ACTIVITY: Where does the string "tulee" appear? Copy every line of the entries below that holds it.

[Saved data entries]
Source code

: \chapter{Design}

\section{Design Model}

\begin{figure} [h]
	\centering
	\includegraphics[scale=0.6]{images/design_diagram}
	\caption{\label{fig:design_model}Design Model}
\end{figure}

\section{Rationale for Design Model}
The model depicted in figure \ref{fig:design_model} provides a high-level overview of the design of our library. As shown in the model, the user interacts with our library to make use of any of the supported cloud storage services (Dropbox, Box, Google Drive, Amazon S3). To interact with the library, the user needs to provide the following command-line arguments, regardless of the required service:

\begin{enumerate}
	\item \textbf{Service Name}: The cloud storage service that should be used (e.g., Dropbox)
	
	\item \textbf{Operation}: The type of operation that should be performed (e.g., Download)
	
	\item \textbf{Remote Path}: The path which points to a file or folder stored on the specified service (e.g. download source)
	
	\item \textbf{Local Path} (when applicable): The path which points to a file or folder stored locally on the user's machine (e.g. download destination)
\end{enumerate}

...

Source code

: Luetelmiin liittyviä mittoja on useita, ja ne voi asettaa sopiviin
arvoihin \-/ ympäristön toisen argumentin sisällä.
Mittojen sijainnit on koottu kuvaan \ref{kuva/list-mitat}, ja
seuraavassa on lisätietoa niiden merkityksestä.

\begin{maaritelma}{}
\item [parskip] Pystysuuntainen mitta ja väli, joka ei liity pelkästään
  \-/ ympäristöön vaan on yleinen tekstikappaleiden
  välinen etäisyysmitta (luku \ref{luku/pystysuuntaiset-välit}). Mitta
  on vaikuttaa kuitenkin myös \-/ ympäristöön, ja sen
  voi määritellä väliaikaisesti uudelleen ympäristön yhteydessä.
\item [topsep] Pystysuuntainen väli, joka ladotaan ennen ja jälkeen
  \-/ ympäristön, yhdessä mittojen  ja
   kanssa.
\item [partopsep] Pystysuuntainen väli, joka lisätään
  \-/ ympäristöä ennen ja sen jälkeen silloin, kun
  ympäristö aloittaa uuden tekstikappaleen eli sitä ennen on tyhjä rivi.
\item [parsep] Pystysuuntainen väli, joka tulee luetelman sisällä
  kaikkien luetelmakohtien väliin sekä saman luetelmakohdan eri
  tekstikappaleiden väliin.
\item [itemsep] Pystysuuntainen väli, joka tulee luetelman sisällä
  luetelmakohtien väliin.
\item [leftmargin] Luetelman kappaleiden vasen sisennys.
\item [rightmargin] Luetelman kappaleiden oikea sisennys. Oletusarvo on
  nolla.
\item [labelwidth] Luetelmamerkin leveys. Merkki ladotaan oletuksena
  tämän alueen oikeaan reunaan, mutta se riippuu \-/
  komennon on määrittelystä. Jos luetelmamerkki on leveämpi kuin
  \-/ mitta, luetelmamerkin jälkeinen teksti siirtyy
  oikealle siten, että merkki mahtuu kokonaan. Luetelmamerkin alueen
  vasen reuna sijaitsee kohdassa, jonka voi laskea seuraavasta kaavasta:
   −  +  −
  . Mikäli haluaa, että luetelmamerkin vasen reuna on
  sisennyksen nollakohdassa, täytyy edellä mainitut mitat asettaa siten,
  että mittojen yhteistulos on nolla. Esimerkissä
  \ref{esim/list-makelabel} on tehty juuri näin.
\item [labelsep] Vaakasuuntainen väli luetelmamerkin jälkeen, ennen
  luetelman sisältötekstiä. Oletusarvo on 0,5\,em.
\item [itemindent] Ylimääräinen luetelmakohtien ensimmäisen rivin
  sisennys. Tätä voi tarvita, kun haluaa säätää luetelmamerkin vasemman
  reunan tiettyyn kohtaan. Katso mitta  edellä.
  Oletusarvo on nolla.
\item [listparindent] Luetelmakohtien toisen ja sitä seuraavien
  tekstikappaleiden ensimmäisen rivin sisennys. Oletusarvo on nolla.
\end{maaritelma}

EXERCISE RESPONSE:
\item [parsep] Pystysuuntainen väli, joka tulee luetelman sisällä
\item [itemsep] Pystysuuntainen väli, joka tulee luetelman sisällä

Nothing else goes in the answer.